Biggest Political Story:
After a big win in provincial elections, it seems that the Liberals are also doing very well in the federal polls. There are speculations that suggest third-party leader Justin Trudeau actually has a shot at forming a government after the October 2015 election.
Biggest Economy Story:
The 46% drop since June in crude prices has prompted energy companies such as Husky Energy Inc. and MEG Energy Corp. to reduce their investments. The lower oil prices are also causing governments to recalibrate their projections on what profits oil can bring. Other industries like retail, banking or the housing industry may suffer from dampened demand.

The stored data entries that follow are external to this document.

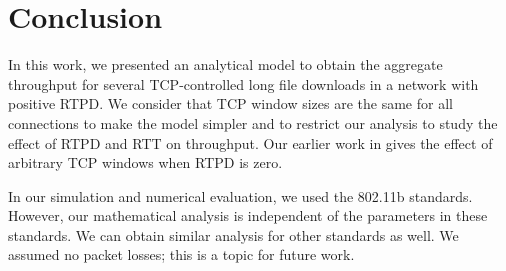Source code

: \documentclass[conference]{IEEEtran}
\begin{document}
\section{Conclusion}\label{sec:Conclusion}
In this work, we presented an analytical model to obtain the aggregate
throughput for several TCP-controlled long file downloads in a network with
positive RTPD. We consider that TCP window sizes are the same for all 
connections to make the model simpler and to restrict our analysis to 
study the effect of RTPD and RTT on throughput. Our earlier work in 
\cite{astn_model:pradeep_kuri2} gives the effect of arbitrary TCP windows 
when RTPD is zero.

  In our simulation and numerical evaluation, we used the 802.11b standards.
However, our mathematical analysis is independent of  the parameters in these
standards. We can obtain similar analysis for other standards as well. We
assumed no packet losses; this is a topic for future work.  
\end{document}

This may lead to lower GDP growth and higher unemployment in our oil-rich province.
Biggest Tax Story:
The Conservative government allocated a few tax cuts this fall in anticipation of a surplus budget. Harper government's tax cut measures come into effect Jan. 1. According to Canadian Taxpayers Federation, the Family Tax Cut, along with changes to the Universal Child Care Benefit, will provide substantial tax savings for families with children.
Biggest Business Story:
Keystone XL pipeline, which would stretch from Alberta, Canada, to the Gulf of Mexico, is at the center of a years-long, contentious debate among politicians, energy companies and environmentalists. The Harper government has been lobbying Washington for years to approve the contentious pipeline that would carry 830,000 barrels of oil to the Gulf of Mexico. However, the Obama administration has delayed on the Keystone XL oil pipeline for six years due to pressure from environmental groups who oppose Canada's exploitation of its oil sands because of its supposedly harmful impacts on the world's climate.
Biggest Legal Story:
Chief Justice Beverley McLachlin seemed to get the better of Prime Minister Stephen Harper this year. Her court ruled that the Prime Minister was offside of the law when he tried to name semi-retired federal appellate judge Marc Nadon to the Supreme Court.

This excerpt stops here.